= The problem =
Retype the records below exactly as given, but only from the first line through the line with "Welcome to the Deep", and without the pictures.

= Stored data entries =
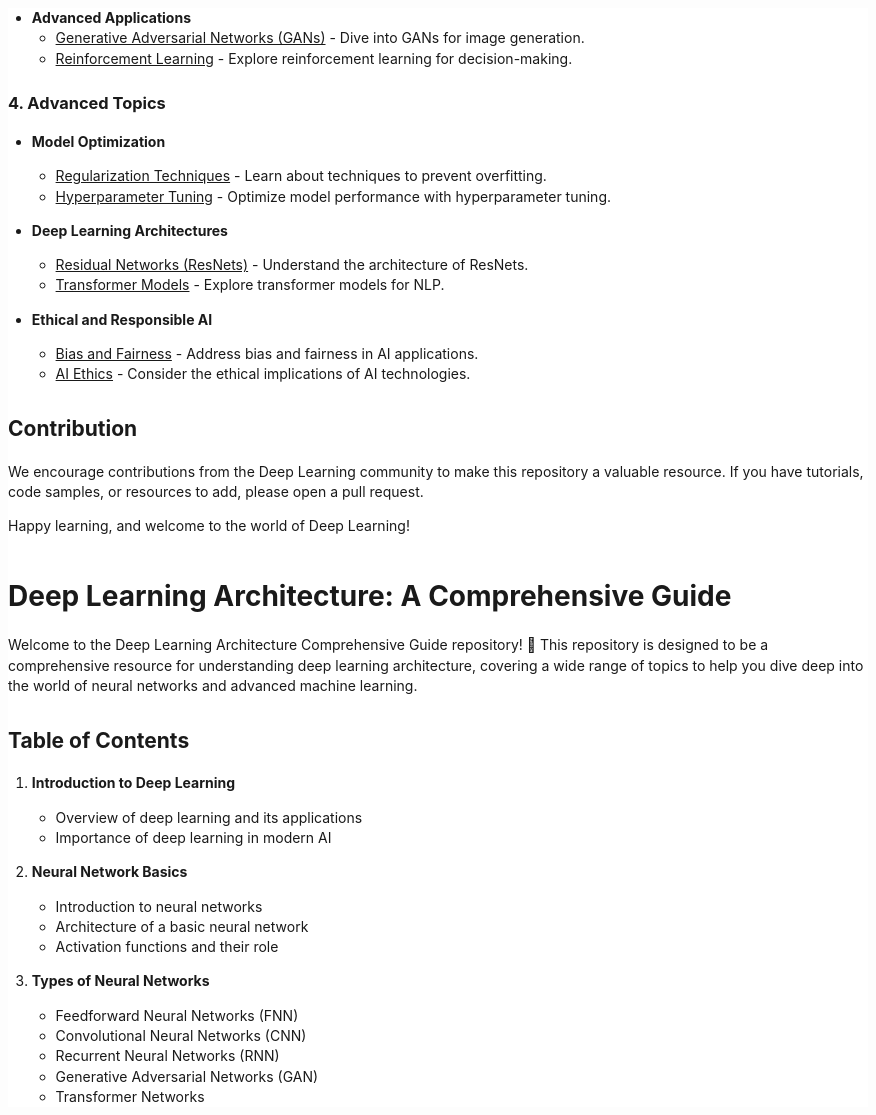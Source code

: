 - **Advanced Applications**
  - [Generative Adversarial Networks (GANs)](#) - Dive into GANs for image generation.
  - [Reinforcement Learning](#) - Explore reinforcement learning for decision-making.

### 4. Advanced Topics

- **Model Optimization**
  - [Regularization Techniques](#) - Learn about techniques to prevent overfitting.
  - [Hyperparameter Tuning](#) - Optimize model performance with hyperparameter tuning.

- **Deep Learning Architectures**
  - [Residual Networks (ResNets)](#) - Understand the architecture of ResNets.
  - [Transformer Models](#) - Explore transformer models for NLP.

- **Ethical and Responsible AI**
  - [Bias and Fairness](#) - Address bias and fairness in AI applications.
  - [AI Ethics](#) - Consider the ethical implications of AI technologies.

## Contribution

We encourage contributions from the Deep Learning community to make this repository a valuable resource. If you have tutorials, code samples, or resources to add, please open a pull request.

Happy learning, and welcome to the world of Deep Learning!


#
#
#


# Deep Learning Architecture: A Comprehensive Guide

Welcome to the Deep Learning Architecture Comprehensive Guide repository! 🚀 This repository is designed to be a comprehensive resource for understanding deep learning architecture, covering a wide range of topics to help you dive deep into the world of neural networks and advanced machine learning.

## Table of Contents

1. **Introduction to Deep Learning**
   - Overview of deep learning and its applications
   - Importance of deep learning in modern AI

2. **Neural Network Basics**
   - Introduction to neural networks
   - Architecture of a basic neural network
   - Activation functions and their role

3. **Types of Neural Networks**
   - Feedforward Neural Networks (FNN)
   - Convolutional Neural Networks (CNN)
   - Recurrent Neural Networks (RNN)
   - Generative Adversarial Networks (GAN)
   - Transformer Networks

= Solution below =
Source code

: - **Advanced Applications**
  - [Generative Adversarial Networks (GANs)](#) - Dive into GANs for image generation.
  - [Reinforcement Learning](#) - Explore reinforcement learning for decision-making.

### 4. Advanced Topics

- **Model Optimization**
  - [Regularization Techniques](#) - Learn about techniques to prevent overfitting.
  - [Hyperparameter Tuning](#) - Optimize model performance with hyperparameter tuning.

- **Deep Learning Architectures**
  - [Residual Networks (ResNets)](#) - Understand the architecture of ResNets.
  - [Transformer Models](#) - Explore transformer models for NLP.

- **Ethical and Responsible AI**
  - [Bias and Fairness](#) - Address bias and fairness in AI applications.
  - [AI Ethics](#) - Consider the ethical implications of AI technologies.

## Contribution

We encourage contributions from the Deep Learning community to make this repository a valuable resource. If you have tutorials, code samples, or resources to add, please open a pull request.

Happy learning, and welcome to the world of Deep Learning!


#
#
#


# Deep Learning Architecture: A Comprehensive Guide

Welcome to the Deep Learning Architecture Comprehensive Guide repository! 🚀 This repository is designed to be a comprehensive resource for understanding deep learning architecture, covering a wide range of topics to help you dive deep into the world of neural networks and advanced machine learning.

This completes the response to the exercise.